To improve the performance, compiler optimizes the code while compilation. Compiler inline optimization and common subexpression elimination are discussed here. The assembly code is given for further clarifications. Compiler does these optimizations on the basis of a cost/benefit calculation.
Compiler used GCC 4.4.3
Code inlining
Code inlining embeds the functions body in the caller. This eliminates call and return steps and helps to put some extra optimization in both codes.
Lets see the difference.
Compile opt1.c with and without optimization to generate assembly code.
opt1.c
-------
int sqr(int x)
{
return x*x;
}
main()
{
printf("%d\n", sqr(10));
}
Without optimization
$ cc -S opt1.c -o wout_opt1.s
With optimization
$ cc -S -O3 opt1.c -o with_opt1.s
Compare both files. The function call to sqr in wout_opt1.s is replaced with its value in with_opt1.s. The corresponding lines are darkened.
wout_opt1.s
-------------
main:
pushl %ebp
movl %esp, %ebp
andl $-16, %esp
subl $16, %esp
movl $10, (%esp)
call sqrc
movl %eax, 4(%esp)
movl $.LC0, (%esp)
call printf
leave
ret
with_opt1.s
-----------
main:
pushl %ebp
movl %esp, %ebp
andl $-16, %esp
subl $16, %esp
movl $100, 4(%esp)
movl $.LC0, (%esp)
call printf
leave
ret
But the code for sqr remains in both .s file because it could be referenced by some other functions where inline optimization can’t be applied. Only the linker can detect and remove unreferenced functions.
In inlining, the value of the function is found while compilation instead of runtime. Call instruction is replaced by a move instruction which loads the immediate value to the required location. An immediate value($100) equivalent to function sqr can be seen here and the call statement removed.

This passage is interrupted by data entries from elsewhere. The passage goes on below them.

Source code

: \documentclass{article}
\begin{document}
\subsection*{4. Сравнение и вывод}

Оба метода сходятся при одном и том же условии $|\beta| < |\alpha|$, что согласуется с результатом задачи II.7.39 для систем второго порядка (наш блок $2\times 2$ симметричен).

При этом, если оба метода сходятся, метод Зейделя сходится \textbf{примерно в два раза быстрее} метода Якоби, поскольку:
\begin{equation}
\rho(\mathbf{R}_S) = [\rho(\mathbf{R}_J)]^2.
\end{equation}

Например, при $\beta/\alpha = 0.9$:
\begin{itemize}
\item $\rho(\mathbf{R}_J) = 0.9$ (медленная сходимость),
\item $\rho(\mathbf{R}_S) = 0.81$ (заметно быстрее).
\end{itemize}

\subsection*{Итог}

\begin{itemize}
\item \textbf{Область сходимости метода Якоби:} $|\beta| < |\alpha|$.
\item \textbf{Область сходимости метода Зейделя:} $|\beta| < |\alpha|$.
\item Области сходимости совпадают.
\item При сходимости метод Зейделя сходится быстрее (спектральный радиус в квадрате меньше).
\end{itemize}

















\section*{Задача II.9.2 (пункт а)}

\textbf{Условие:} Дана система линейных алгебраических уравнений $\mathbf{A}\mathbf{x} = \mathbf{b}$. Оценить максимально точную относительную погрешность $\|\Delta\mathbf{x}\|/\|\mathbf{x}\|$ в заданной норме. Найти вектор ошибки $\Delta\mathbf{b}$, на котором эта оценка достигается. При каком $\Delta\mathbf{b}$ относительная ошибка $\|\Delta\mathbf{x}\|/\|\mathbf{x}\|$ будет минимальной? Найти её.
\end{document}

Common subexpression elimination
Compiler scans the code and finds identical subexpressions. These are evaluated only once and replaced with a single variable holding its value.
For example, take opt2.c
opt2.c
-------
main()
{
int i, j, k, r;
scanf("%d%d", &i, &j);
k = i + j + 10;
r = i + j + 30;
printf("%d %d\n", k, r);
}
opt2.c has the subexpression i + j.
Compile opt2.c with and without optimization
Without
$ cc -S opt2.c -o wout_opt2.s
With
$ cc -O3 -S opt2.c -o with_opt2.s
wout_opt2.s
------------
main:
pushl %ebp
movl %esp, %ebp
andl $-16, %esp
subl $32, %esp
leal 24(%esp), %eax
movl %eax, 8(%esp)
leal 28(%esp), %eax
movl %eax, 4(%esp)
movl $.LC0, (%esp)
call scanf
movl 28(%esp), %edx
movl 24(%esp), %eax
leal (%edx,%eax), %eax
addl $10, %eax
movl %eax, 20(%esp)
movl 28(%esp), %edx
movl 24(%esp), %eax
leal (%edx,%eax), %eax
addl $30, %eax
movl %eax, 16(%esp)
movl 16(%esp), %eax
movl %eax, 8(%esp)
movl 20(%esp), %eax
movl %eax, 4(%esp)
movl $.LC1, (%esp)
call printf
leave
ret
with_opt2.s
------------
main:
same as above
call scanf
movl 24(%esp), %eax
addl 28(%esp), %eax
movl $.LC1, (%esp)
leal 30(%eax), %edx
addl $10, %eax
movl %edx, 8(%esp)
movl %eax, 4(%esp)
call printf
leave
ret
In wout_opt2.s, two variables are read as usual. The value i + j is calculated in two places to add with 10 and 30. leal (%edx,%eax), %eax is to add i and j. Evaluating the expression twice wastes CPU time.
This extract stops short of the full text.